Collecting logs in the cloud with Grafana Loki
In the good old days you had one server running your services. When something failed, you logged in via SSH and checked the corresponding log file. Today, most of the time no one server is running all your services. So the log files are distributed over multiple machines and ways of accessing them. From journald, docker logs, over syslog to simple files there are just too many options to check the logs efficiently, especially if you use scale sets on Azure or something equivalent to dynamically adjust the number of VMs to the workload.

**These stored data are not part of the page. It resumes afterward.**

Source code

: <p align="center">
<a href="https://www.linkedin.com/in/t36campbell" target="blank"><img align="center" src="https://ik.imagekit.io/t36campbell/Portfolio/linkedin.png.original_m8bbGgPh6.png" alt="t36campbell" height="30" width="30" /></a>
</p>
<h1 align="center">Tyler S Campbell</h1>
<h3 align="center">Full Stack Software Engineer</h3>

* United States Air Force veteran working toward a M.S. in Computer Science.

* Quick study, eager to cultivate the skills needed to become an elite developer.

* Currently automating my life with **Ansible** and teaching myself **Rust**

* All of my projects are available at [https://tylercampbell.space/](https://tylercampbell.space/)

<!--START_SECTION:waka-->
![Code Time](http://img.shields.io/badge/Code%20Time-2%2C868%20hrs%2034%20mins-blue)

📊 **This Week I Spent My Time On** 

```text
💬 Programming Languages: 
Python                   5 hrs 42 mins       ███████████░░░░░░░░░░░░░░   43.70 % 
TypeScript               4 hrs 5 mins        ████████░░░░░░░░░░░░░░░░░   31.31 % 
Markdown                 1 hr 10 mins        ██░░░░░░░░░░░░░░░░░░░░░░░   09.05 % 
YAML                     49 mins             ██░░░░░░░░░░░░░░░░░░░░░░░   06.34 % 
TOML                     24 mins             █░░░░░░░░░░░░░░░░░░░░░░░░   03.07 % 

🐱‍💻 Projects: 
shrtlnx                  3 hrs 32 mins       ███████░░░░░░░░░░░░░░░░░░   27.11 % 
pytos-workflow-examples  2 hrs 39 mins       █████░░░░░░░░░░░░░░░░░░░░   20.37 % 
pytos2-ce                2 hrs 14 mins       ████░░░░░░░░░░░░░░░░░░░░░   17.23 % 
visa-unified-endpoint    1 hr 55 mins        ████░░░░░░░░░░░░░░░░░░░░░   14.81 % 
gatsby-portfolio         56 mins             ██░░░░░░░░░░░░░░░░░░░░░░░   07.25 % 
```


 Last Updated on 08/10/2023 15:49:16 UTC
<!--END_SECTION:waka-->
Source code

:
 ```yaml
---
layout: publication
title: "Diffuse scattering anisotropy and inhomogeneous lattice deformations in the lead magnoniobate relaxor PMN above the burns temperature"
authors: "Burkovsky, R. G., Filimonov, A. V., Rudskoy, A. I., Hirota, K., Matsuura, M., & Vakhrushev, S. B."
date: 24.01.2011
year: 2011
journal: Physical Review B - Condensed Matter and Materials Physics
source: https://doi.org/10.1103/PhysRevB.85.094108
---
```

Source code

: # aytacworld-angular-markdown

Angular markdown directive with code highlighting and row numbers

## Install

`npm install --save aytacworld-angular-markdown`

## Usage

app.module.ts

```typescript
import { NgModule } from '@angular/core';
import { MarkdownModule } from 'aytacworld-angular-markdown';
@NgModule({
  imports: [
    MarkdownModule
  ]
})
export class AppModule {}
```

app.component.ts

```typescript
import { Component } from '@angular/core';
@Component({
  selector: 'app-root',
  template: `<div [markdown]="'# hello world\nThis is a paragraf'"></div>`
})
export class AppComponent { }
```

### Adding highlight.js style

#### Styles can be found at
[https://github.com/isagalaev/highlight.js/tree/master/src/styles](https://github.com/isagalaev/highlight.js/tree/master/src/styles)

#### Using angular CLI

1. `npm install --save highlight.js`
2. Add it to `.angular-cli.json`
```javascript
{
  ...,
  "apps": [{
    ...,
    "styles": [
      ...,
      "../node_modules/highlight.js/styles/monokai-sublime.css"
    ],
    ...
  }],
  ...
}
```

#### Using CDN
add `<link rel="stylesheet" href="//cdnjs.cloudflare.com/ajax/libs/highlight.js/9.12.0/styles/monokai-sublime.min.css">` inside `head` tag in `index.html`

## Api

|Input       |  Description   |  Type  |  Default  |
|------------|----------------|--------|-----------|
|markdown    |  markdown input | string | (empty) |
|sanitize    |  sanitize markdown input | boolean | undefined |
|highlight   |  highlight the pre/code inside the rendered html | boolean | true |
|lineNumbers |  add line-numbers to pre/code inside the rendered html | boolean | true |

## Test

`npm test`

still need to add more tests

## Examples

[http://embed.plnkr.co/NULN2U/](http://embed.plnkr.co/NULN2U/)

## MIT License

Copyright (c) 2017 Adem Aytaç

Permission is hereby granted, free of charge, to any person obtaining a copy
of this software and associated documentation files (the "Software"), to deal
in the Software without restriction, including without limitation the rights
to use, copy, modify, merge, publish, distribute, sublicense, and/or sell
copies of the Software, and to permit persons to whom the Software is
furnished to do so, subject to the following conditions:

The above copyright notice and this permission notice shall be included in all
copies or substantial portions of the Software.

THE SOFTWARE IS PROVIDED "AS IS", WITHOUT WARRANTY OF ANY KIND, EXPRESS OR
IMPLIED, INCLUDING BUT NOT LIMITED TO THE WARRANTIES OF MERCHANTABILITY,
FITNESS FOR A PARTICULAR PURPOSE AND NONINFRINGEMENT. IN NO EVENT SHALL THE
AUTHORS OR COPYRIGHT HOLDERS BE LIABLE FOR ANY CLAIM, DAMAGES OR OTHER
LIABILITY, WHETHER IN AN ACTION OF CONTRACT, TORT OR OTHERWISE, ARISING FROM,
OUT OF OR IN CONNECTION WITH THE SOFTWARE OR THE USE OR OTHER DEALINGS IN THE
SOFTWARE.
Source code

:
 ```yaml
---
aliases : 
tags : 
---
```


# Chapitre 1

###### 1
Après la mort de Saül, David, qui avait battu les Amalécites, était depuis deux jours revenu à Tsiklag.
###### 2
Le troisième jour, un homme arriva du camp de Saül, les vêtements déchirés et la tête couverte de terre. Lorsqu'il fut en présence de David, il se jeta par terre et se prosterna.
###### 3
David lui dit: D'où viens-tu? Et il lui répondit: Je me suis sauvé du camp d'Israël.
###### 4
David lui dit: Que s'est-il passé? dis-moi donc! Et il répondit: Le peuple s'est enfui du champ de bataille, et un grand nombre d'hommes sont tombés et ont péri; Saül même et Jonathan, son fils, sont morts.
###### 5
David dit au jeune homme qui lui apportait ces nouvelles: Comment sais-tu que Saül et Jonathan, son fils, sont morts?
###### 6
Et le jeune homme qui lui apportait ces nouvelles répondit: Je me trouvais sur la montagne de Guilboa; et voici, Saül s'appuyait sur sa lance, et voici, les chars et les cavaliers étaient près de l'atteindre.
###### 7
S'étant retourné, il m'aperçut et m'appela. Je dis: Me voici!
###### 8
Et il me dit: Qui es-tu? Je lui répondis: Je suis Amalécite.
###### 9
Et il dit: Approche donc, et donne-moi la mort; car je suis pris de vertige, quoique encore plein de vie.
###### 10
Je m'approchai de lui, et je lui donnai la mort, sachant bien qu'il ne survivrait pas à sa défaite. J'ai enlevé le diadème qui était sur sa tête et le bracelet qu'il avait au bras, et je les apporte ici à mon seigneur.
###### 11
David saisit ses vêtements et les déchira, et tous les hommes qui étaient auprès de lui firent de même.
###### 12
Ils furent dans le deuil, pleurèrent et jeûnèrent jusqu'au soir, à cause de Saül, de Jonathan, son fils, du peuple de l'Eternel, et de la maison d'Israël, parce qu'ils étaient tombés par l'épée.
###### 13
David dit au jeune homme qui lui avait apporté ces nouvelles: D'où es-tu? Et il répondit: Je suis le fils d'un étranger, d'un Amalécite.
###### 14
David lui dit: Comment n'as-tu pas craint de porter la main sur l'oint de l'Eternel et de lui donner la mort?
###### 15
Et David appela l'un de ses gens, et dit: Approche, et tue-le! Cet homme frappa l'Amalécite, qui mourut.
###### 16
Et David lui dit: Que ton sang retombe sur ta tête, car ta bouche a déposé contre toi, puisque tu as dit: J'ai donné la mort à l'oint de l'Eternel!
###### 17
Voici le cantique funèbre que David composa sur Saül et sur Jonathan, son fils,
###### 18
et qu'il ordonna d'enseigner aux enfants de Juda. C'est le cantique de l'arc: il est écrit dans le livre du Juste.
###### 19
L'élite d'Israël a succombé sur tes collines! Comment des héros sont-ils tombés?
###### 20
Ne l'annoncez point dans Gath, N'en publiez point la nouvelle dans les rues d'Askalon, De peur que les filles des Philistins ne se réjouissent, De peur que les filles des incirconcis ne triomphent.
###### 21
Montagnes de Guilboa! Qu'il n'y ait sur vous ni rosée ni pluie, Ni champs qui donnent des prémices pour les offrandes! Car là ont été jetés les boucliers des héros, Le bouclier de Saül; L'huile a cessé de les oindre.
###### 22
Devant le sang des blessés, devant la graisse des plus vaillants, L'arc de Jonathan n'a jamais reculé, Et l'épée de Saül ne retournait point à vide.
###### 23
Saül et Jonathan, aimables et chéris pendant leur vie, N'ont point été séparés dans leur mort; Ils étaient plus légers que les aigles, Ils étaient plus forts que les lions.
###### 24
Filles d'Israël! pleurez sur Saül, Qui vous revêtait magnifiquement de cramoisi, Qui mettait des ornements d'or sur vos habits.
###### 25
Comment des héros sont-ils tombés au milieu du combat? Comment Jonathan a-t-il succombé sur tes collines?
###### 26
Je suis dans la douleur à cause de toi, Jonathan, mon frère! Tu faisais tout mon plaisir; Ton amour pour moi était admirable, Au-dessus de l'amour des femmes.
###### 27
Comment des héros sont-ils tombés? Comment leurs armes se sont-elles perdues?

Sometimes one solves this problem by introducing an Elasticsearch, Logstash and Kibana (ELK) stack that gathers the logs and makes them searchable. That’s a nice solution, albeit a resource intensive one.
We want to look at a more lightweight alternative: The log aggregator Grafana Loki. Like Elasticsearch it stores logs that are gathered by log shippers like Promtail. You can then display the logs using Grafana.
But unlike Elasticsearch Loki is more lightweight. That’s mostly because it omits the main feature of Elasticsearch: search. Instead, and much more like Prometheus, Loki stores log lines annotated with tags that you can later filter on. So there is no real-time search on log text.
The upside is low hardware requirements. I myself run Loki comfortably on a Raspi 3B where it collects logs from several systems using below 1% CPU at all times. An ELK stack would have serious problems even running on the Raspi 3B, mostly due to the 1GB of system memory.